Sunday, October 21, 2012

A Dinner Conversation & After Thoughts



Last week, Iowa Guru and I were invited out to dinner by a young Indian couple. He is an entrepreneur that I am working with, and along with his wife, they took us out to a fine dinner. From the dinner and conversation I came away with a sense of the possibilities of India. I believe the husband comes from a family with money, and with that boon he was able to get a law degree in India and an MBA from the U.K. She has a college degree in the arts, and she is now spending her time caring for their toddler son. Her intentions are to open a “kindergarten” (in our scheme we would call it a preschool). The husband had the marks of someone, despite being relatively young (I estimate mid-30s), who has started a business, done well, and traveled widely. She struck me with her very open and gentle demeanor. Her plans for her kindergarten get rolling after her sister’s upcoming wedding. She remarked that she couldn’t imagine leaving India, which in part is attributable to her obviously close connections to family, but also because India now offers young people such as themselves such a complete & wide-array of the material and cultural goods of life. This struck me as a keen reminder of the variety in India, where we can see abject poverty in some places, and material wealth and success in others. Whether the young and vibrant middle class in India can pull the nation as a whole to a higher standard of development remains to be seen, but I couldn’t help but admire the pluck, optimism, and vibrancy that this young couple represents.
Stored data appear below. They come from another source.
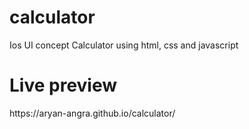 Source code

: # calculator
Ios UI concept Calculator using html, css and javascript

<h1>Live preview </h1>
https://aryan-angra.github.io/calculator/
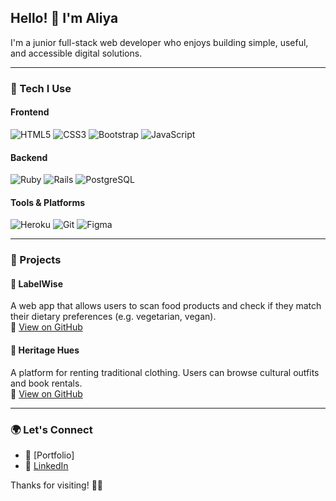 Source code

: ## Hello! 👋 I'm Aliya

I'm a junior full-stack web developer who enjoys building simple, useful, and accessible digital solutions.

---
### 🔧 Tech I Use

#### Frontend
![HTML5](https://img.shields.io/badge/HTML5-e34c26?style=for-the-badge&logo=html5&logoColor=white)
![CSS3](https://img.shields.io/badge/CSS3-264de4?style=for-the-badge&logo=css3&logoColor=white)
![Bootstrap](https://img.shields.io/badge/Bootstrap-563d7c?style=for-the-badge&logo=bootstrap&logoColor=white)
![JavaScript](https://img.shields.io/badge/JavaScript-f7df1e?style=for-the-badge&logo=javascript&logoColor=black)

#### Backend
![Ruby](https://img.shields.io/badge/Ruby-red?style=for-the-badge&logo=ruby&logoColor=white)
![Rails](https://img.shields.io/badge/Rails-cc0000?style=for-the-badge&logo=rubyonrails&logoColor=white)
![PostgreSQL](https://img.shields.io/badge/PostgreSQL-316192?style=for-the-badge&logo=postgresql&logoColor=white)

#### Tools & Platforms
![Heroku](https://img.shields.io/badge/Heroku-430098?style=for-the-badge&logo=heroku&logoColor=white)
![Git](https://img.shields.io/badge/Git-F05032?style=for-the-badge&logo=git&logoColor=white)
![Figma](https://img.shields.io/badge/Figma-F24E1E?style=for-the-badge&logo=figma&logoColor=white)

---

### 🚀 Projects

#### 🔖 LabelWise
A web app that allows users to scan food products and check if they match their dietary preferences (e.g. vegetarian, vegan).  
🔗 [View on GitHub](https://github.com/aliyammh/labelwise)

#### 👘 Heritage Hues
A platform for renting traditional clothing. Users can browse cultural outfits and book rentals.  
🔗 [View on GitHub](https://github.com/aliyammh/heritage_hues )

---

### 🌍 Let's Connect

- 📎 [Portfolio]
- 💼 [LinkedIn](https://www.linkedin.com/in/aliya-memah-ba11a3225/)

Thanks for visiting! 👩‍💻
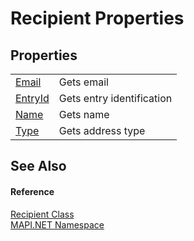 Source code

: # Recipient Properties




## Properties
<table>
<tr>
<td><a href="P_MAPI_NET_Recipient_Email.md">Email</a></td>
<td>Gets email</td></tr>
<tr>
<td><a href="P_MAPI_NET_Recipient_EntryId.md">EntryId</a></td>
<td>Gets entry identification</td></tr>
<tr>
<td><a href="P_MAPI_NET_Recipient_Name.md">Name</a></td>
<td>Gets name</td></tr>
<tr>
<td><a href="P_MAPI_NET_Recipient_Type.md">Type</a></td>
<td>Gets address type</td></tr>
</table>

## See Also


#### Reference
<a href="T_MAPI_NET_Recipient.md">Recipient Class</a>  
<a href="N_MAPI_NET.md">MAPI.NET Namespace</a>  
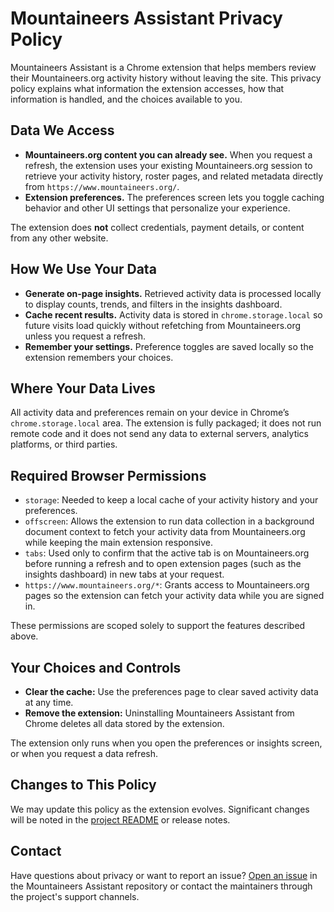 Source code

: # Mountaineers Assistant Privacy Policy

Mountaineers Assistant is a Chrome extension that helps members review their Mountaineers.org activity history without leaving the site. This privacy policy explains what information the extension accesses, how that information is handled, and the choices available to you.

## Data We Access

- **Mountaineers.org content you can already see.** When you request a refresh, the extension uses your existing Mountaineers.org session to retrieve your activity history, roster pages, and related metadata directly from `https://www.mountaineers.org/`.
- **Extension preferences.** The preferences screen lets you toggle caching behavior and other UI settings that personalize your experience.

The extension does **not** collect credentials, payment details, or content from any other website.

## How We Use Your Data

- **Generate on-page insights.** Retrieved activity data is processed locally to display counts, trends, and filters in the insights dashboard.
- **Cache recent results.** Activity data is stored in `chrome.storage.local` so future visits load quickly without refetching from Mountaineers.org unless you request a refresh.
- **Remember your settings.** Preference toggles are saved locally so the extension remembers your choices.

## Where Your Data Lives

All activity data and preferences remain on your device in Chrome’s `chrome.storage.local` area. The extension is fully packaged; it does not run remote code and it does not send any data to external servers, analytics platforms, or third parties.

## Required Browser Permissions

- `storage`: Needed to keep a local cache of your activity history and your preferences.
- `offscreen`: Allows the extension to run data collection in a background document context to fetch your activity data from Mountaineers.org while keeping the main extension responsive.
- `tabs`: Used only to confirm that the active tab is on Mountaineers.org before running a refresh and to open extension pages (such as the insights dashboard) in new tabs at your request.
- `https://www.mountaineers.org/*`: Grants access to Mountaineers.org pages so the extension can fetch your activity data while you are signed in.

These permissions are scoped solely to support the features described above.

## Your Choices and Controls

- **Clear the cache:** Use the preferences page to clear saved activity data at any time.
- **Remove the extension:** Uninstalling Mountaineers Assistant from Chrome deletes all data stored by the extension.

The extension only runs when you open the preferences or insights screen, or when you request a data refresh.

## Changes to This Policy

We may update this policy as the extension evolves. Significant changes will be noted in the [project README](https://github.com/dreamiurg/mountaineers-assistant#readme) or release notes.

## Contact

Have questions about privacy or want to report an issue? [Open an issue](https://github.com/dreamiurg/mountaineers-assistant/issues) in the Mountaineers Assistant repository or contact the maintainers through the project's support channels.
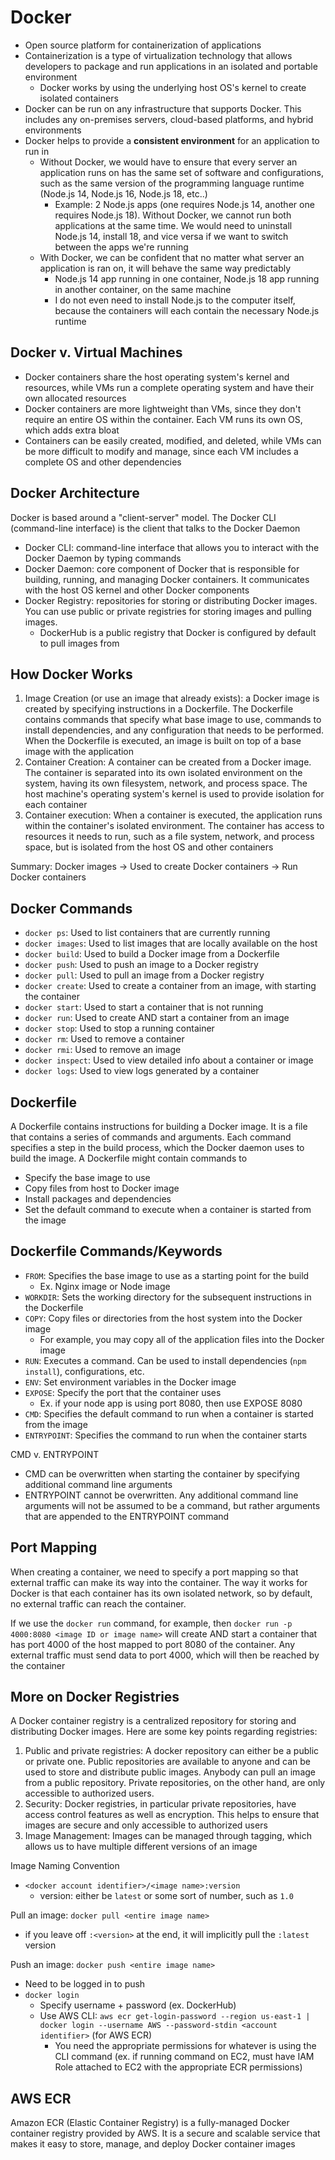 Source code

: # Docker
- Open source platform for containerization of applications
- Containerization is a type of virtualization technology that allows developers to package and run applications in an isolated and portable environment
    - Docker works by using the underlying host OS's kernel to create isolated containers
- Docker can be run on any infrastructure that supports Docker. This includes any on-premises servers, cloud-based platforms, and hybrid environments
- Docker helps to provide a **consistent environment** for an application to run in
    - Without Docker, we would have to ensure that every server an application runs on has the same set of software and configurations, such as the same version of the programming language runtime (Node.js 14, Node.js 16, Node.js 18, etc..)
        - Example: 2 Node.js apps (one requires Node.js 14, another one requires Node.js 18). Without Docker, we cannot run both applications at the same time. We would need to uninstall Node.js 14, install 18, and vice versa if we want to switch between the apps we're running
    - With Docker, we can be confident that no matter what server an application is ran on, it will behave the same way predictably
        - Node.js 14 app running in one container, Node.js 18 app running in another container, on the same machine
        - I do not even need to install Node.js to the computer itself, because the containers will each contain the necessary Node.js runtime

## Docker v. Virtual Machines
- Docker containers share the host operating system's kernel and resources, while VMs run a complete operating system and have their own allocated resources
- Docker containers are more lightweight than VMs, since they don't require an entire OS within the container. Each VM runs its own OS, which adds extra bloat
- Containers can be easily created, modified, and deleted, while VMs can be more difficult to modify and manage, since each VM includes a complete OS and other dependencies

## Docker Architecture
Docker is based around a "client-server" model. The Docker CLI (command-line interface) is the client that talks to the Docker Daemon

- Docker CLI: command-line interface that allows you to interact with the Docker Daemon by typing commands
- Docker Daemon: core component of Docker that is responsible for building, running, and managing Docker containers. It communicates with the host OS kernel and other Docker components
- Docker Registry: repositories for storing or distributing Docker images. You can use public or private registries for storing images and pulling images.
    - DockerHub is a public registry that Docker is configured by default to pull images from

## How Docker Works
1. Image Creation (or use an image that already exists): a Docker image is created by specifying instructions in a Dockerfile. The Dockerfile contains commands that specify what base image to use, commands to install dependencies, and any configuration that needs to be performed. When the Dockerfile is executed, an image is built on top of a base image with the application
2. Container Creation: A container can be created from a Docker image. The container is separated into its own isolated environment on the system, having its own filesystem, network, and process space. The host machine's operating system's kernel is used to provide isolation for each container
3. Container execution: When a container is executed, the application runs within the container's isolated environment. The container has access to resources it needs to run, such as a file system, network, and process space, but is isolated from the host OS and other containers

Summary: Docker images -> Used to create Docker containers -> Run Docker containers

## Docker Commands
- `docker ps`: Used to list containers that are currently running
- `docker images`: Used to list images that are locally available on the host
- `docker build`: Used to build a Docker image from a Dockerfile
- `docker push`: Used to push an image to a Docker registry
- `docker pull`: Used to pull an image from a Docker registry
- `docker create`: Used to create a container from an image, with starting the container
- `docker start`: Used to start a container that is not running
- `docker run`: Used to create AND start a container from an image
- `docker stop`: Used to stop a running container
- `docker rm`: Used to remove a container
- `docker rmi`: Used to remove an image
- `docker inspect`: Used to view detailed info about a container or image
- `docker logs`: Used to view logs generated by a container

## Dockerfile
A Dockerfile contains instructions for building a Docker image. It is a file that contains a series of commands and arguments. Each command specifies a step in the build process, which the Docker daemon uses to build the image. A Dockerfile might contain commands to
- Specify the base image to use
- Copy files from host to Docker image
- Install packages and dependencies
- Set the default command to execute when a container is started from the image

## Dockerfile Commands/Keywords
- `FROM`: Specifies the base image to use as a starting point for the build
    - Ex. Nginx image or Node image
- `WORKDIR`: Sets the working directory for the subsequent instructions in the Dockerfile
- `COPY`: Copy files or directories from the host system into the Docker image
    - For example, you may copy all of the application files into the Docker image
- `RUN`: Executes a command. Can be used to install dependencies (`npm install`), configurations, etc.
- `ENV`: Set environment variables in the Docker image
- `EXPOSE`: Specify the port that the container uses
    - Ex. if your node app is using port 8080, then use EXPOSE 8080
- `CMD`: Specifies the default command to run when a container is started from the image
- `ENTRYPOINT`: Specifies the command to run when the container starts

CMD v. ENTRYPOINT
- CMD can be overwritten when starting the container by specifying additional command line arguments
- ENTRYPOINT cannot be overwritten. Any additional command line arguments will not be assumed to be a command, but rather arguments that are appended to the ENTRYPOINT command

## Port Mapping
When creating a container, we need to specify a port mapping so that external traffic can make its way into the container. The way it works for Docker is that each container has its own isolated network, so by default, no external traffic can reach the container.

If we use the `docker run` command, for example, then `docker run -p 4000:8080 <image ID or image name>` will create AND start a container that has port 4000 of the host mapped to port 8080 of the container. Any external traffic must send data to port 4000, which will then be reached by the container

## More on Docker Registries
A Docker container registry is a centralized repository for storing and distributing Docker images. Here are some key points regarding registries:
1. Public and private registries: A docker repository can either be a public or private one. Public repositories are available to anyone and can be used to store and distribute public images. Anybody can pull an image from a public repository. Private repositories, on the other hand, are only accessible to authorized users.
2. Security: Docker registries, in particular private repositories, have access control features as well as encryption. This helps to ensure that images are secure and only accessible to authorized users
3. Image Management: Images can be managed through tagging, which allows us to have multiple different versions of an image

Image Naming Convention
- `<docker account identifier>/<image name>:version`
    - version: either be `latest` or some sort of number, such as `1.0`

Pull an image: `docker pull <entire image name>`
- if you leave off `:<version>` at the end, it will implicitly pull the `:latest` version

Push an image: `docker push <entire image name>`
- Need to be logged in to push
- `docker login`
    - Specify username + password (ex. DockerHub)
    - Use AWS CLI: `aws ecr get-login-password --region us-east-1 | docker login --username AWS --password-stdin <account identifier>` (for AWS ECR)
        - You need the appropriate permissions for whatever is using the CLI command (ex. if running command on EC2, must have IAM Role attached to EC2 with the appropriate ECR permissions)

## AWS ECR
Amazon ECR (Elastic Container Registry) is a fully-managed Docker container registry provided by AWS. It is a secure and scalable service that makes it easy to store, manage, and deploy Docker container images
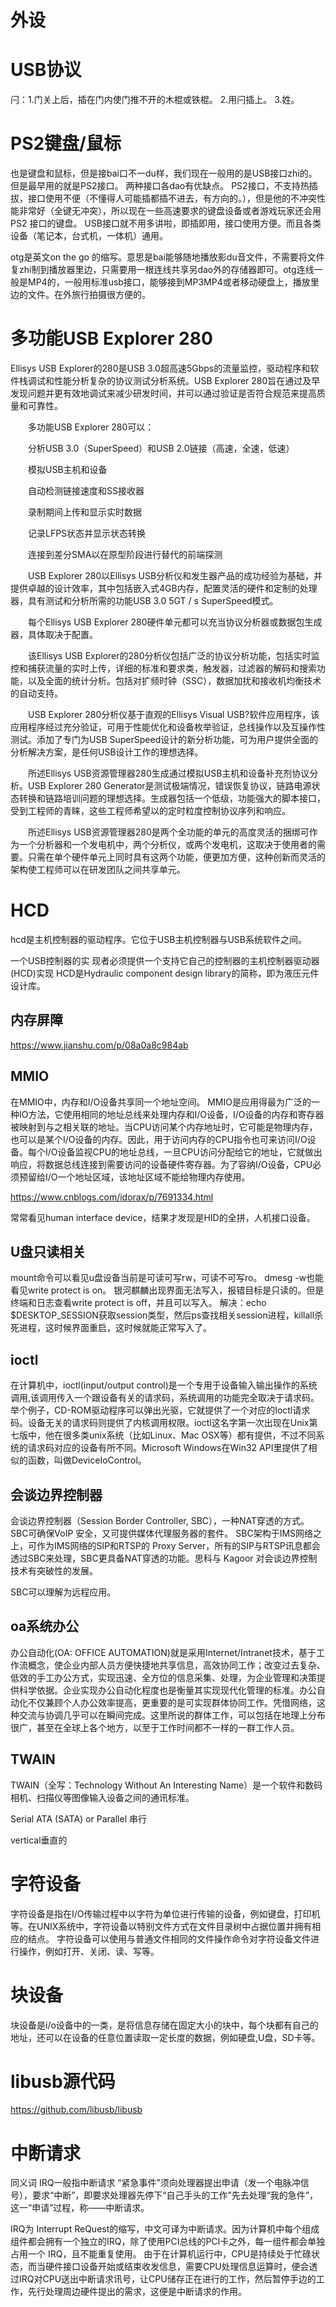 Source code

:# 外设

# USB协议

闩：1.门关上后，插在门内使门推不开的木棍或铁棍。 2.用闩插上。 3.姓。

# PS2键盘/鼠标
也是键盘和鼠标，但是接bai口不一du样，我们现在一般用的是USB接口zhi的。但是最早用的就是PS2接口。
两种接口各dao有优缺点。
PS2接口，不支持热插拔，接口使用不便（不懂得人可能插都插不进去，有方向的。），但是他的不冲突性能非常好（全键无冲突），所以现在一些高速要求的键盘设备或者游戏玩家还会用PS2 接口的键盘。
USB接口就不用多讲啦，即插即用，接口使用方便。而且各类设备（笔记本，台式机，一体机）通用。

otg是英文on the go 的缩写。意思是bai能够随地播放影du音文件，不需要将文件复zhi制到播放器里边，只需要用一根连线共享另dao外的存储器即可。otg连线一般是MP4的，一般用标准usb接口，能够接到MP3MP4或者移动硬盘上，播放里边的文件。在外旅行拍摄很方便的。

# 多功能USB Explorer 280
Ellisys USB Explorer的280是USB 3.0超高速5Gbps的流量监控，驱动程序和软件栈调试和性能分析复杂的协议测试分析系统。USB Explorer 280旨在通过及早发现问题并更有效地调试来减少研发时间，并可以通过验证是否符合规范来提高质量和可靠性。

　　多功能USB Explorer 280可以：

　　分析USB 3.0（SuperSpeed）和USB 2.0链接（高速，全速，低速）

　　模拟USB主机和设备

　　自动检测链接速度和SS接收器

　　录制期间上传和显示实时数据

　　记录LFPS状态并显示状态转换

　　连接到差分SMA以在原型阶段进行替代的前端探测

　　USB Explorer 280以Ellisys USB分析仪和发生器产品的成功经验为基础，并提供卓越的设计效率，其中包括嵌入式4GB内存，配置灵活的硬件和定制的处理器，具有测试和分析所需的功能USB 3.0 5GT / s SuperSpeed模式。

　　每个Ellisys USB Explorer 280硬件单元都可以充当协议分析器或数据包生成器，具体取决于配置。

　　该Ellisys USB Explorer的280分析仪包括广泛的协议分析功能，包括实时监控和捕获流量的实时上传，详细的标准和要求类，触发器，过滤器的解码和搜索功能，以及全面的统计分析。包括对扩频时钟（SSC），数据加扰和接收机均衡技术的自动支持。

　　USB Explorer 280分析仪基于直观的Ellisys Visual USB?软件应用程序，该应用程序经过充分验证，可用于性能优化和设备枚举验证，总线操作以及互操作性测试。添加了专门为USB SuperSpeed设计的新分析功能，可为用户提供全面的分析解决方案，是任何USB设计工作的理想选择。

　　所述Ellisys USB资源管理器280生成通过模拟USB主机和设备补充剂协议分析。USB Explorer 280 Generator是测试极端情况，错误恢复协议，链路电源状态转换和链路培训问题的理想选择。生成器包括一个低级，功能强大的脚本接口，受到工程师的青睐，这些工程师希望以的定时粒度控制协议序列和响应。

　　所述Ellisys USB资源管理器280是两个全功能的单元的高度灵活的捆绑可作为一个分析器和一个发电机中，两个分析仪，或两个发电机，这取决于使用者的需要。只需在单个硬件单元上同时具有这两个功能，便更加方便，这种创新而灵活的架构使工程师可以在研发团队之间共享单元。

# HCD
hcd是主机控制器的驱动程序。它位于USB主机控制器与USB系统软件之间。

一个USB控制器的实
现者必须提供一个支持它自己的控制器的主机控制器驱动器(HCD)实现
HCD是Hydraulic component design library的简称，即为液压元件设计库。

## 内存屏障
https://www.jianshu.com/p/08a0a8c984ab

## MMIO
在MMIO中，内存和I/O设备共享同一个地址空间。 MMIO是应用得最为广泛的一种IO方法，它使用相同的地址总线来处理内存和I/O设备，I/O设备的内存和寄存器被映射到与之相关联的地址。当CPU访问某个内存地址时，它可能是物理内存，也可以是某个I/O设备的内存。因此，用于访问内存的CPU指令也可来访问I/O设备。每个I/O设备监视CPU的地址总线，一旦CPU访问分配给它的地址，它就做出响应，将数据总线连接到需要访问的设备硬件寄存器。为了容纳I/O设备，CPU必须预留给I/O一个地址区域，该地址区域不能给物理内存使用。

https://www.cnblogs.com/idorax/p/7691334.html


常常看见human interface device，结果才发现是HID的全拼，人机接口设备。

## U盘只读相关
mount命令可以看见u盘设备当前是可读可写rw，可读不可写ro。
dmesg -w也能看见write protect is on。
银河麒麟出现界面无法写入，报错目标是只读的。但是终端和日志查看write protect is off，并且可以写入。
解决：echo $DESKTOP_SESSION获取session类型，然后ps查找相关session进程，killall杀死进程，这时候界面重启，这时候就能正常写入了。

## ioctl
在计算机中，ioctl(input/output control)是一个专用于设备输入输出操作的系统调用,该调用传入一个跟设备有关的请求码，系统调用的功能完全取决于请求码。举个例子，CD-ROM驱动程序可以弹出光驱，它就提供了一个对应的Ioctl请求码。设备无关的请求码则提供了内核调用权限。ioctl这名字第一次出现在Unix第七版中，他在很多类unix系统（比如Linux、Mac OSX等）都有提供，不过不同系统的请求码对应的设备有所不同。Microsoft Windows在Win32 API里提供了相似的函数，叫做DeviceIoControl。

## 会谈边界控制器
会谈边界控制器（Session Border Controller, SBC），一种NAT穿透的方式。SBC可确保VoIP 安全，又可提供媒体代理服务器的套件。
SBC架构于IMS网络之上，可作为IMS网络的SIP和RTSP的 Proxy Server，所有的SIP与RTSP讯息都会透过SBC来处理，SBC更具备NAT穿透的功能。思科与 Kagoor 对会谈边界控制技术有突破性的发展。

SBC可以理解为远程应用。

## oa系统办公
办公自动化(OA: OFFICE AUTOMATION)就是采用Internet/Intranet技术，基于工作流概念，使企业内部人员方便快捷地共享信息，高效协同工作；改变过去复杂、低效的手工办公方式，实现迅速、全方位的信息采集、处理，为企业管理和决策提供科学依据。企业实现办公自动化程度也是衡量其实现现代化管理的标准。办公自动化不仅兼顾个人办公效率提高，更重要的是可实现群体协同工作。凭借网络，这种交流与协调几乎可以在瞬间完成。这里所说的群体工作，可以包括在地理上分布很广，甚至在全球上各个地方，以至于工作时间都不一样的一群工作人员。

## TWAIN
TWAIN（全写：Technology Without An Interesting Name）是一个软件和数码相机、扫描仪等图像输入设备之间的通讯标准。

















Serial ATA (SATA) or Parallel
串行

vertical垂直的

# 字符设备
字符设备是指在I/O传输过程中以字符为单位进行传输的设备，例如键盘，打印机等。在UNIX系统中，字符设备以特别文件方式在文件目录树中占据位置并拥有相应的结点。
字符设备可以使用与普通文件相同的文件操作命令对字符设备文件进行操作，例如打开、关闭、读、写等。

# 块设备
块设备是i/o设备中的一类，是将信息存储在固定大小的块中，每个块都有自己的地址，还可以在设备的任意位置读取一定长度的数据，例如硬盘,U盘，SD卡等。

# libusb源代码
https://github.com/libusb/libusb

# 中断请求
同义词 IRQ一般指中断请求
“紧急事件”须向处理器提出申请（发一个电脉冲信号），要求“中断”，即要求处理器先停下“自己手头的工作”先去处理“我的急件”，这一“申请”过程，称——中断请求。

IRQ为 Interrupt ReQuest的缩写，中文可译为中断请求。因为计算机中每个组成组件都会拥有一个独立的IRQ，除了使用PCI总线的PCI卡之外，每一组件都会单独占用一个 IRQ，且不能重复使用。
由于在计算机运行中，CPU是持续处于忙碌状态，而当硬件接口设备开始或结束收发信息，需要CPU处理信息运算时，便会透过IRQ对CPU送出中断请求讯号，让CPU储存正在进行的工作，然后暂停手边的工作，先行处理周边硬件提出的需求，这便是中断请求的作用。



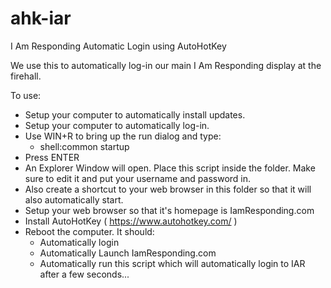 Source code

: # ahk-iar
I Am Responding Automatic Login using AutoHotKey

We use this to automatically log-in our main I Am Responding display at the firehall.

To use:
- Setup your computer to automatically install updates.
- Setup your computer to automatically log-in.
- Use WIN+R to bring up the run dialog and type:
  - shell:common startup
- Press ENTER
- An Explorer Window will open. Place this script inside the folder. Make sure to edit it and put your username and password in.
- Also create a shortcut to your web browser in this folder so that it will also automatically start.
- Setup your web browser so that it's homepage is IamResponding.com
- Install AutoHotKey ( https://www.autohotkey.com/ )
- Reboot the computer. It should:
  - Automatically login
  - Automatically Launch IamResponding.com
  - Automatically run this script which will automatically login to IAR after a few seconds...
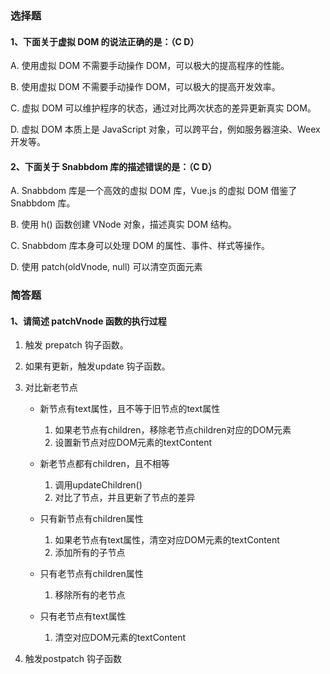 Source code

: ### 选择题
#### 1、下面关于虚拟 DOM 的说法正确的是：（C D）
A. 使用虚拟 DOM 不需要手动操作 DOM，可以极大的提高程序的性能。

B. 使用虚拟 DOM 不需要手动操作 DOM，可以极大的提高开发效率。

C. 虚拟 DOM 可以维护程序的状态，通过对比两次状态的差异更新真实 DOM。

D. 虚拟 DOM 本质上是 JavaScript 对象，可以跨平台，例如服务器渲染、Weex 开发等。

#### 2、下面关于 Snabbdom 库的描述错误的是：（C D）
A. Snabbdom 库是一个高效的虚拟 DOM 库，Vue.js 的虚拟 DOM 借鉴了 Snabbdom 库。

B. 使用 h() 函数创建 VNode 对象，描述真实 DOM 结构。

C. Snabbdom 库本身可以处理 DOM 的属性、事件、样式等操作。

D. 使用 patch(oldVnode, null) 可以清空页面元素

### 简答题
#### 1、请简述 patchVnode 函数的执行过程

1. 触发 prepatch 钩子函数。
2. 如果有更新，触发update 钩子函数。
3. 对比新老节点
    - 新节点有text属性，且不等于旧节点的text属性
        1. 如果老节点有children，移除老节点children对应的DOM元素
        2. 设置新节点对应DOM元素的textContent

    - 新老节点都有children，且不相等
        1. 调用updateChildren()
        2. 对比了节点，并且更新了节点的差异

    - 只有新节点有children属性
        1. 如果老节点有text属性，清空对应DOM元素的textContent
        2. 添加所有的子节点

    - 只有老节点有children属性
        1. 移除所有的老节点

    - 只有老节点有text属性
        1. 清空对应DOM元素的textContent

4. 触发postpatch 钩子函数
Sometime after this, Inscrutable Panda forwarded an article about 50 million missing women. The article is interesting because it’s the account of a young Indian woman who was educated in a self-described liberal, feminist college in Boston, and who in the late 1980s was exposed to the writings of Nobel prize-winning economist Amartya Sen, a native of India and a frequent, perceptive commentator on Indian affairs. In the late 1980s, Sen pointed out that women were terribly underrepresented in Indian demographics, and this suggested something sinister. The author Rita Banerji, goes on to explain that she came to realize that Indian females, from conception through marriage and beyond, were suffering deaths in shocking numbers. The young author believes that these deaths of Indian females from conception through adulthood are India’s equivalent to the silent complicity that child abuse became in the US. (Especially in the scandal of the American Catholic Church.) People tried to deal with it by ignoring it. The article is shocking and eye-opening.




The reason I came to think of this article in relation to our dinner conversation is that the young wife, in describing her upbringing and her present circumstances, is someone whose appearance and demeanor strongly suggest that she is the product of a loving family. The openness and ease of her demeanor struck me that way. To then read shortly after how many Indian females are killed, not to mention mistreated, is another reminder of the huge contrasts that this nation often presents us. And even in my short time here, I can think of many instances where girls and women are doing well (so as not to paint to gloomy a portrait). At some point, I’ll have to go back to Indians that I get to know well enough to find out how went widely recognized or considered this problem is. My sense is that it remains a national secret that everyone is in on. One of the problems I keep reading in the papers about of late has been about a series about rapes. In these articles, as the New YorkTimes has pointed out, the victims are portrayed as the subject of shame rather than the victims of wanton violence.

How do all Indians come to be valued? It may take something more than just lifting people out of poverty; it will probably take a real change in attitude among members of every class. It will probably require India to reveal its shameful "secret".